Fig. 25.—Water finding its way from a hillside.
Fig. 26.—The sinking of wells.
If the water is held in the ground as in the first case, it is possible to develop the spring artificially; that is, to drill through or bore through the overlying impervious strata so as to allow the escape of the water. When this happens, the water bursts forth exactly as in a natural spring except that under some conditions the pressure may be sufficient to force the water rising in a pipe instead of through the ground to flow above the surface of the ground as a fountain or jet, making what is known as an "artesian well." A true well, on the other hand, may be put down in the ground and through strata where springs could never develop; that is, where no pressure exists in such a way as to bring the water to the surface, as in Fig. 26. The well here is sunk until it reaches the water, and it is safe to say that one can always reach a layer of water in the ground by a well if the well is deep enough.
The flow of underground water is, however, always very uncertain and confusing, and even in localities where water would naturally be expected in quantity, as, for instance, in the bottom of a valley filled with glacial drift, much disappointment is often experienced because the expected water is not found. The city supply of Ithaca, New York, is a case in point. For six miles south of the lake there is a broad, almost level valley filled many hundred feet deep with glacial drift and presumably filled with water flowing at some unknown depth below the surface into the lake. When the city was recovering from the typhoid fever epidemic which, in 1903, committed such ravages, well water seemed to the panic-stricken citizens the only safe water. Geologists were called in, and they gravely asserted that the valley contained glacial drift to a great depth and that an ample supply of pure water could be counted on. It was known that water was met all through this valley at depths of from six to twelve feet and then that there would be found a layer of finely powdered silt to a depth of about one hundred feet, when another layer of water would be found, and that all the private wells reached this layer. When tested by the city, however, it was found that this water-bearing stratum was of too fine material to yield its water freely, and the supply from the depth was altogether inadequate. In one section of the town large quantities of good water were found at a depth of about three hundred feet, and the city thought that other wells of the same depth should add to the quantity, but experiment showed that this three hundred-foot water was limited to one particular section, and after a considerable expenditure of money, an underground water-supply for the city was given up.
Ordinary dug well.
The ordinary well at a farmhouse is what is known as a shallow well or sometimes a "dug well," usually ten to twenty feet deep. This type does not usually pierce any impervious layer and thus reach a water-bearing stratum, otherwise inaccessible. The water is found almost at the surface, and the depth of the well is only that necessary to reach the first water layer. A very good example of this kind of well is to be found on the south shores of Long Island Sound, where a pipe can be driven into the sand at any point, and at a depth of a few feet an abundant and cheap supply of water may be secured. The amount of water that such a well can furnish depends upon the area from which the water comes and upon the size of the particles of sand or gravel through which the water has to percolate, it being evident that the finer the material, the more difficult for the water to penetrate.

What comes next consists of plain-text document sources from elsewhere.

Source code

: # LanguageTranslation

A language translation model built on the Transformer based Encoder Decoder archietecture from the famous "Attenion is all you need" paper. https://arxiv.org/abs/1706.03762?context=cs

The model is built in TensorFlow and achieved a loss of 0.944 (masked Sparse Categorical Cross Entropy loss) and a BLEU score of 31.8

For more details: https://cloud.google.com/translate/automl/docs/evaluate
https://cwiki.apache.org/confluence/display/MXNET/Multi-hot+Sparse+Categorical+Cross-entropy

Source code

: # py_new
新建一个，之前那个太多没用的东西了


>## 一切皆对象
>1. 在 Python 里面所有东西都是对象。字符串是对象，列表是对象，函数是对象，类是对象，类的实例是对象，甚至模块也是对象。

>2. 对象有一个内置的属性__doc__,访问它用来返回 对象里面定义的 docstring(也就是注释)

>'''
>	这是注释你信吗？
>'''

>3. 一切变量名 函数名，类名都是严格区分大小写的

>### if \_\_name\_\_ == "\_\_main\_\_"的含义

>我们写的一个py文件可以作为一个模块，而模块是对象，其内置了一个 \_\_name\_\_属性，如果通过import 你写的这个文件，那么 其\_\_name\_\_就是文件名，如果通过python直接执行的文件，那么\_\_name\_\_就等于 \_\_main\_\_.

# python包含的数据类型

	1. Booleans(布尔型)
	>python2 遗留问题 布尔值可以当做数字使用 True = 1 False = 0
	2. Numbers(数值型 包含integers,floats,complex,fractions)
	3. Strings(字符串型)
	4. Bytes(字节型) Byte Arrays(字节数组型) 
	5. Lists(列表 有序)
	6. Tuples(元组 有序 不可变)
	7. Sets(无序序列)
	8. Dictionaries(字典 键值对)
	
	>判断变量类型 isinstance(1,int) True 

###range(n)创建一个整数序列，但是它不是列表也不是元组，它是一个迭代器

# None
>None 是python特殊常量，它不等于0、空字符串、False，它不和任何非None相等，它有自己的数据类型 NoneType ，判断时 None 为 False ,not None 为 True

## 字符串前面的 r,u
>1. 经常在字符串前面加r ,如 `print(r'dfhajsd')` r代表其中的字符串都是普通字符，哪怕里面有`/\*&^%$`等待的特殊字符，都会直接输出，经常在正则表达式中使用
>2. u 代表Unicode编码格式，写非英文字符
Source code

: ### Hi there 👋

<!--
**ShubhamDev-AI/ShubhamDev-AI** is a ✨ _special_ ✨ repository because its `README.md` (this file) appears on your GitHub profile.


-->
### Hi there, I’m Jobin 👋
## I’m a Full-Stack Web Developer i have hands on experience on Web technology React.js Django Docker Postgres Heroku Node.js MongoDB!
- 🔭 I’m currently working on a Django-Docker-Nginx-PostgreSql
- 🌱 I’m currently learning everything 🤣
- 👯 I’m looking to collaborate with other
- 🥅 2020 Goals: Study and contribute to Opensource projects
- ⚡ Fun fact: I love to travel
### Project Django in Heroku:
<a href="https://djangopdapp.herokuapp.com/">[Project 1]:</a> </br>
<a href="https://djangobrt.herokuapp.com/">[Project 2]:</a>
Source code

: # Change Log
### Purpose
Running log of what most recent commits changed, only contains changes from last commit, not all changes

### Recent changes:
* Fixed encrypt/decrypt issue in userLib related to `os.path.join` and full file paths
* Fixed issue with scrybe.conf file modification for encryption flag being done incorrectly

The writer remembers superintending the digging of trenches in the streets of a city where the texture of the soil varied continually from clay to sand and even to gravel, all saturated with subsoil water into which wells could have been dug. It was very striking to see how the coarseness of the material affected the quantity of water that had to be pumped from the trenches,—the finest sand requiring only one hand pump at a time, while the coarse gravel required either a dozen men or a steam pump to keep a short trench reasonably free from water. The same conditions exist when a well is in operation, modified by the fact that the coarse material yielding a larger supply will be most quickly exhausted unless the area drained is very large.
A shallow well is most uncertain as to its quantity and is likely to be of doubtful quality. There are, however, some examples of shallow well supplies which furnish large amounts of water; as, for instance, the one at Waltham, Massachusetts, or at Bath, New York,—the latter, a dug well some twenty feet in diameter and about twenty-eight feet deep, furnishing a constant supply of good water to a village of about 4000 people.